When Baylor was on the court, it looked as if it were raining basketballs. He put up 48 shots one night and made 28 of them. Only Chamberlain and Rick Barry topped that performance. Elgin Baylor with the basketball, like Magic Johnson with the basketball, was enough to strike terror in a defense at the buzzer of a close game.

He was years ahead of his time. Elgin had to invent shots that are standard today. He was as much a con man as a guy with a vegetable peeler on 45th and Broadway. He would show the defender the ball like a guy with a pea under a walnut and then, presto! it would change hands and Baylor would loft it up to the basket while the guy was still watching the other hand. No one ever remembers seeing a shot by Baylor blocked.

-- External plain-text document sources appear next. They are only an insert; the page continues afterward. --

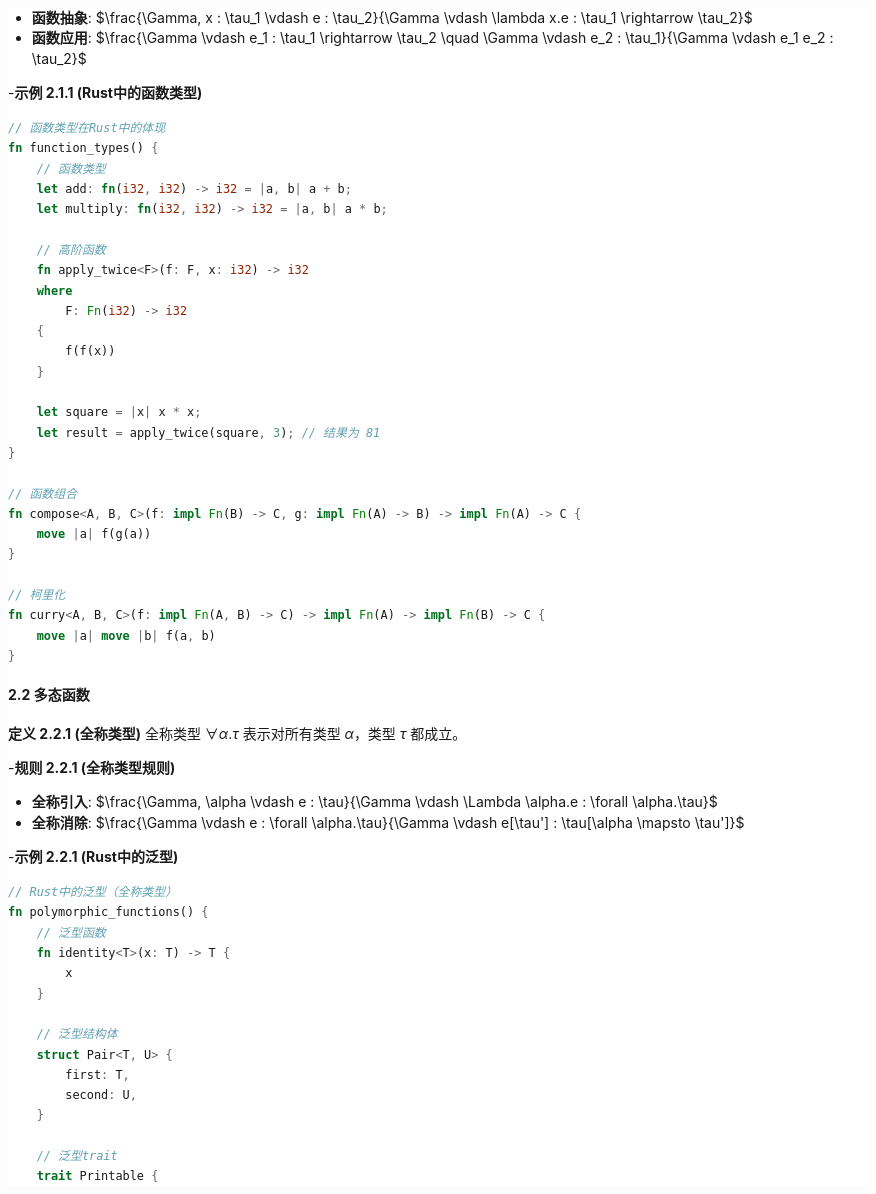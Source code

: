 - **函数抽象**: $\frac{\Gamma, x : \tau_1 \vdash e : \tau_2}{\Gamma \vdash \lambda x.e : \tau_1 \rightarrow \tau_2}$
- **函数应用**: $\frac{\Gamma \vdash e_1 : \tau_1 \rightarrow \tau_2 \quad \Gamma \vdash e_2 : \tau_1}{\Gamma \vdash e_1 e_2 : \tau_2}$

-**示例 2.1.1 (Rust中的函数类型)**

```rust
// 函数类型在Rust中的体现
fn function_types() {
    // 函数类型
    let add: fn(i32, i32) -> i32 = |a, b| a + b;
    let multiply: fn(i32, i32) -> i32 = |a, b| a * b;
    
    // 高阶函数
    fn apply_twice<F>(f: F, x: i32) -> i32 
    where 
        F: Fn(i32) -> i32 
    {
        f(f(x))
    }
    
    let square = |x| x * x;
    let result = apply_twice(square, 3); // 结果为 81
}

// 函数组合
fn compose<A, B, C>(f: impl Fn(B) -> C, g: impl Fn(A) -> B) -> impl Fn(A) -> C {
    move |a| f(g(a))
}

// 柯里化
fn curry<A, B, C>(f: impl Fn(A, B) -> C) -> impl Fn(A) -> impl Fn(B) -> C {
    move |a| move |b| f(a, b)
}
```

#### 2.2 多态函数

**定义 2.2.1 (全称类型)**
全称类型 $\forall \alpha.\tau$ 表示对所有类型 $\alpha$，类型 $\tau$ 都成立。

-**规则 2.2.1 (全称类型规则)**

- **全称引入**: $\frac{\Gamma, \alpha \vdash e : \tau}{\Gamma \vdash \Lambda \alpha.e : \forall \alpha.\tau}$
- **全称消除**: $\frac{\Gamma \vdash e : \forall \alpha.\tau}{\Gamma \vdash e[\tau'] : \tau[\alpha \mapsto \tau']}$

-**示例 2.2.1 (Rust中的泛型)**

```rust
// Rust中的泛型（全称类型）
fn polymorphic_functions() {
    // 泛型函数
    fn identity<T>(x: T) -> T {
        x
    }
    
    // 泛型结构体
    struct Pair<T, U> {
        first: T,
        second: U,
    }
    
    // 泛型trait
    trait Printable {
```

He had this nervous tic that seemed to come out only at mid-court when Baylor had the ball. The rest of the time his head was as still as Nicklaus' over a putt.

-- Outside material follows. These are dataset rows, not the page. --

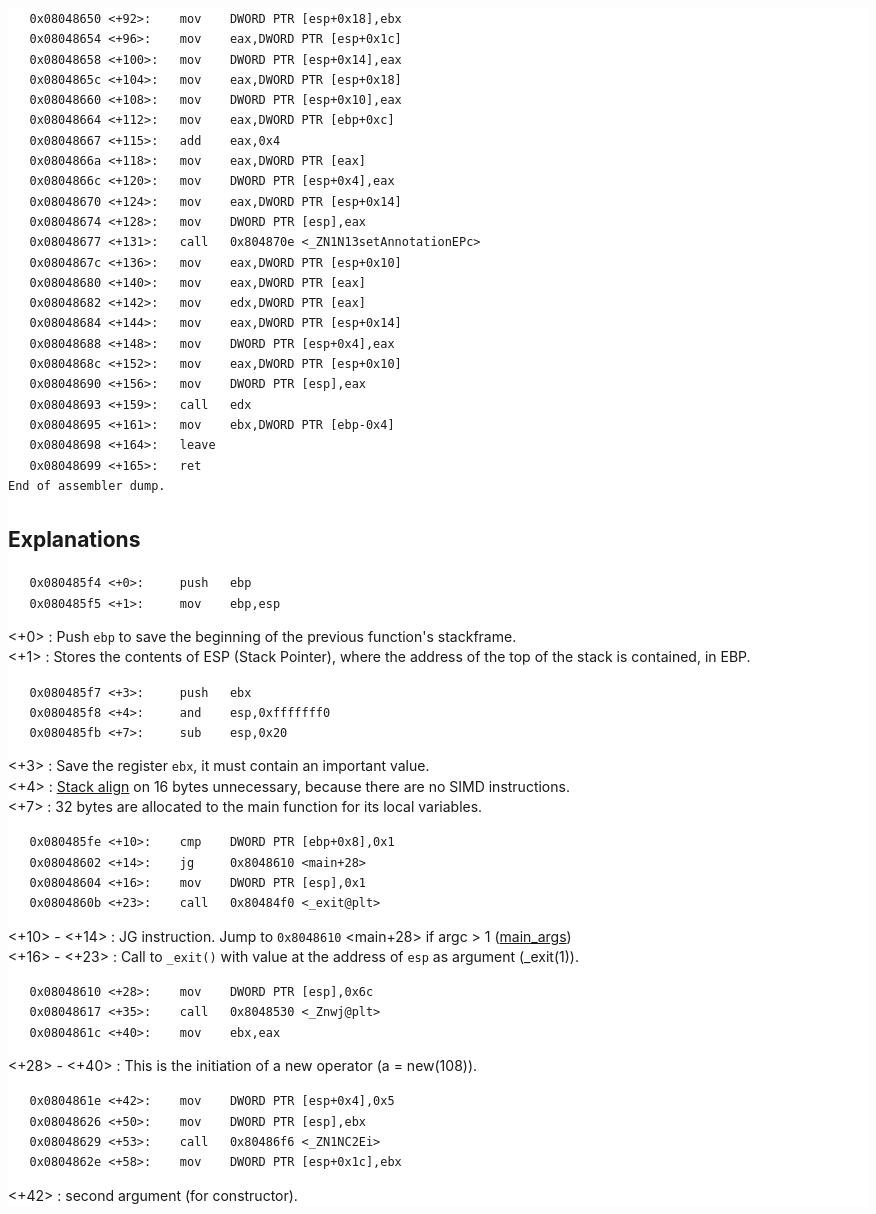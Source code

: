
```
   0x08048650 <+92>:    mov    DWORD PTR [esp+0x18],ebx
   0x08048654 <+96>:    mov    eax,DWORD PTR [esp+0x1c]
   0x08048658 <+100>:   mov    DWORD PTR [esp+0x14],eax
   0x0804865c <+104>:   mov    eax,DWORD PTR [esp+0x18]
   0x08048660 <+108>:   mov    DWORD PTR [esp+0x10],eax
   0x08048664 <+112>:   mov    eax,DWORD PTR [ebp+0xc]
   0x08048667 <+115>:   add    eax,0x4
   0x0804866a <+118>:   mov    eax,DWORD PTR [eax]
   0x0804866c <+120>:   mov    DWORD PTR [esp+0x4],eax
   0x08048670 <+124>:   mov    eax,DWORD PTR [esp+0x14]
   0x08048674 <+128>:   mov    DWORD PTR [esp],eax
   0x08048677 <+131>:   call   0x804870e <_ZN1N13setAnnotationEPc>
   0x0804867c <+136>:   mov    eax,DWORD PTR [esp+0x10]
   0x08048680 <+140>:   mov    eax,DWORD PTR [eax]
   0x08048682 <+142>:   mov    edx,DWORD PTR [eax]
   0x08048684 <+144>:   mov    eax,DWORD PTR [esp+0x14]
   0x08048688 <+148>:   mov    DWORD PTR [esp+0x4],eax
   0x0804868c <+152>:   mov    eax,DWORD PTR [esp+0x10]
   0x08048690 <+156>:   mov    DWORD PTR [esp],eax
   0x08048693 <+159>:   call   edx
   0x08048695 <+161>:   mov    ebx,DWORD PTR [ebp-0x4]
   0x08048698 <+164>:   leave
   0x08048699 <+165>:   ret
End of assembler dump.
```
## Explanations
```
   0x080485f4 <+0>:     push   ebp
   0x080485f5 <+1>:     mov    ebp,esp
```
<+0> : Push `ebp` to save the beginning of the previous function's stackframe.  
<+1> : Stores the contents of ESP (Stack Pointer), where the address of the top of the stack is contained, in EBP.
```
   0x080485f7 <+3>:     push   ebx
   0x080485f8 <+4>:     and    esp,0xfffffff0
   0x080485fb <+7>:     sub    esp,0x20
```
<+3> : Save the register `ebx`, it must contain an important value.  
<+4> : [Stack align](https://github.com/maxisimo/42-RainFall/blob/main/doc/asm_x86/alignment.md) on 16 bytes unnecessary, because there are no SIMD instructions.  
<+7> : 32 bytes are allocated to the main function for its local variables.
```
   0x080485fe <+10>:    cmp    DWORD PTR [ebp+0x8],0x1
   0x08048602 <+14>:    jg     0x8048610 <main+28>
   0x08048604 <+16>:    mov    DWORD PTR [esp],0x1
   0x0804860b <+23>:    call   0x80484f0 <_exit@plt>
```
<+10> - <+14> : JG instruction. Jump to `0x8048610` <main+28> if argc > 1 ([main_args](https://github.com/maxisimo/42-RainFall/blob/main/doc/asm_x86/main_args.md))  
<+16> - <+23> : Call to `_exit()` with value at the address of `esp` as argument (_exit(1)).
```
   0x08048610 <+28>:    mov    DWORD PTR [esp],0x6c
   0x08048617 <+35>:    call   0x8048530 <_Znwj@plt>
   0x0804861c <+40>:    mov    ebx,eax
```
<+28> - <+40> : This is the initiation of a new operator (a = new(108)).  
```
   0x0804861e <+42>:    mov    DWORD PTR [esp+0x4],0x5
   0x08048626 <+50>:    mov    DWORD PTR [esp],ebx
   0x08048629 <+53>:    call   0x80486f6 <_ZN1NC2Ei>
   0x0804862e <+58>:    mov    DWORD PTR [esp+0x1c],ebx
```
<+42> : second argument (for constructor).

He was a regular scoring machine. They didn't have the three-point basket in those days, so Elgin made up for it by drawing the foul, making the basket and shooting the free throw. He did that better than anyone else. He was one of the strongest men in the game. His teammate, Rod Hundley, always said they ruined a good heavyweight boxing prospect when they gave Baylor a basketball.

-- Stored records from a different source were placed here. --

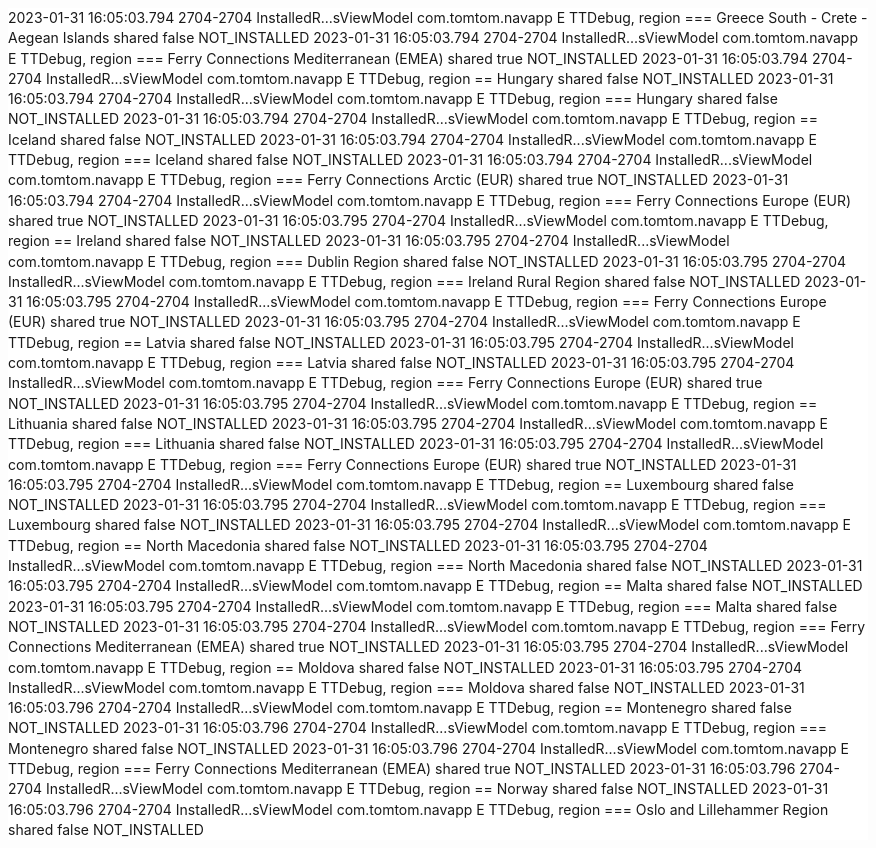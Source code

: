 2023-01-31 16:05:03.794  2704-2704  InstalledR...sViewModel com.tomtom.navapp                    E  TTDebug, region === Greece South - Crete - Aegean Islands shared false NOT_INSTALLED 
2023-01-31 16:05:03.794  2704-2704  InstalledR...sViewModel com.tomtom.navapp                    E  TTDebug, region === Ferry Connections Mediterranean (EMEA) shared true NOT_INSTALLED 
2023-01-31 16:05:03.794  2704-2704  InstalledR...sViewModel com.tomtom.navapp                    E  TTDebug, region == Hungary shared false NOT_INSTALLED 
2023-01-31 16:05:03.794  2704-2704  InstalledR...sViewModel com.tomtom.navapp                    E  TTDebug, region === Hungary shared false NOT_INSTALLED 
2023-01-31 16:05:03.794  2704-2704  InstalledR...sViewModel com.tomtom.navapp                    E  TTDebug, region == Iceland shared false NOT_INSTALLED 
2023-01-31 16:05:03.794  2704-2704  InstalledR...sViewModel com.tomtom.navapp                    E  TTDebug, region === Iceland shared false NOT_INSTALLED 
2023-01-31 16:05:03.794  2704-2704  InstalledR...sViewModel com.tomtom.navapp                    E  TTDebug, region === Ferry Connections Arctic (EUR) shared true NOT_INSTALLED 
2023-01-31 16:05:03.794  2704-2704  InstalledR...sViewModel com.tomtom.navapp                    E  TTDebug, region === Ferry Connections Europe (EUR) shared true NOT_INSTALLED 
2023-01-31 16:05:03.795  2704-2704  InstalledR...sViewModel com.tomtom.navapp                    E  TTDebug, region == Ireland shared false NOT_INSTALLED 
2023-01-31 16:05:03.795  2704-2704  InstalledR...sViewModel com.tomtom.navapp                    E  TTDebug, region === Dublin Region shared false NOT_INSTALLED 
2023-01-31 16:05:03.795  2704-2704  InstalledR...sViewModel com.tomtom.navapp                    E  TTDebug, region === Ireland Rural Region shared false NOT_INSTALLED 
2023-01-31 16:05:03.795  2704-2704  InstalledR...sViewModel com.tomtom.navapp                    E  TTDebug, region === Ferry Connections Europe (EUR) shared true NOT_INSTALLED 
2023-01-31 16:05:03.795  2704-2704  InstalledR...sViewModel com.tomtom.navapp                    E  TTDebug, region == Latvia shared false NOT_INSTALLED 
2023-01-31 16:05:03.795  2704-2704  InstalledR...sViewModel com.tomtom.navapp                    E  TTDebug, region === Latvia shared false NOT_INSTALLED 
2023-01-31 16:05:03.795  2704-2704  InstalledR...sViewModel com.tomtom.navapp                    E  TTDebug, region === Ferry Connections Europe (EUR) shared true NOT_INSTALLED 
2023-01-31 16:05:03.795  2704-2704  InstalledR...sViewModel com.tomtom.navapp                    E  TTDebug, region == Lithuania shared false NOT_INSTALLED 
2023-01-31 16:05:03.795  2704-2704  InstalledR...sViewModel com.tomtom.navapp                    E  TTDebug, region === Lithuania shared false NOT_INSTALLED 
2023-01-31 16:05:03.795  2704-2704  InstalledR...sViewModel com.tomtom.navapp                    E  TTDebug, region === Ferry Connections Europe (EUR) shared true NOT_INSTALLED 
2023-01-31 16:05:03.795  2704-2704  InstalledR...sViewModel com.tomtom.navapp                    E  TTDebug, region == Luxembourg shared false NOT_INSTALLED 
2023-01-31 16:05:03.795  2704-2704  InstalledR...sViewModel com.tomtom.navapp                    E  TTDebug, region === Luxembourg shared false NOT_INSTALLED 
2023-01-31 16:05:03.795  2704-2704  InstalledR...sViewModel com.tomtom.navapp                    E  TTDebug, region == North Macedonia shared false NOT_INSTALLED 
2023-01-31 16:05:03.795  2704-2704  InstalledR...sViewModel com.tomtom.navapp                    E  TTDebug, region === North Macedonia shared false NOT_INSTALLED 
2023-01-31 16:05:03.795  2704-2704  InstalledR...sViewModel com.tomtom.navapp                    E  TTDebug, region == Malta shared false NOT_INSTALLED 
2023-01-31 16:05:03.795  2704-2704  InstalledR...sViewModel com.tomtom.navapp                    E  TTDebug, region === Malta shared false NOT_INSTALLED 
2023-01-31 16:05:03.795  2704-2704  InstalledR...sViewModel com.tomtom.navapp                    E  TTDebug, region === Ferry Connections Mediterranean (EMEA) shared true NOT_INSTALLED 
2023-01-31 16:05:03.795  2704-2704  InstalledR...sViewModel com.tomtom.navapp                    E  TTDebug, region == Moldova shared false NOT_INSTALLED 
2023-01-31 16:05:03.795  2704-2704  InstalledR...sViewModel com.tomtom.navapp                    E  TTDebug, region === Moldova shared false NOT_INSTALLED 
2023-01-31 16:05:03.796  2704-2704  InstalledR...sViewModel com.tomtom.navapp                    E  TTDebug, region == Montenegro shared false NOT_INSTALLED 
2023-01-31 16:05:03.796  2704-2704  InstalledR...sViewModel com.tomtom.navapp                    E  TTDebug, region === Montenegro shared false NOT_INSTALLED 
2023-01-31 16:05:03.796  2704-2704  InstalledR...sViewModel com.tomtom.navapp                    E  TTDebug, region === Ferry Connections Mediterranean (EMEA) shared true NOT_INSTALLED 
2023-01-31 16:05:03.796  2704-2704  InstalledR...sViewModel com.tomtom.navapp                    E  TTDebug, region == Norway shared false NOT_INSTALLED 
2023-01-31 16:05:03.796  2704-2704  InstalledR...sViewModel com.tomtom.navapp                    E  TTDebug, region === Oslo and Lillehammer Region shared false NOT_INSTALLED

Hall of Fame players don't always make good pedagogues. They frequently have no more idea of how they do what they do than birds. They just get a ball and it happens. Coaches of games are frequently guys who had to scuffle to make the team. General managers often have not even played the game at all. The superstar's idea of managing frequently is "Go up there and hit a home run--that's what I'd do here."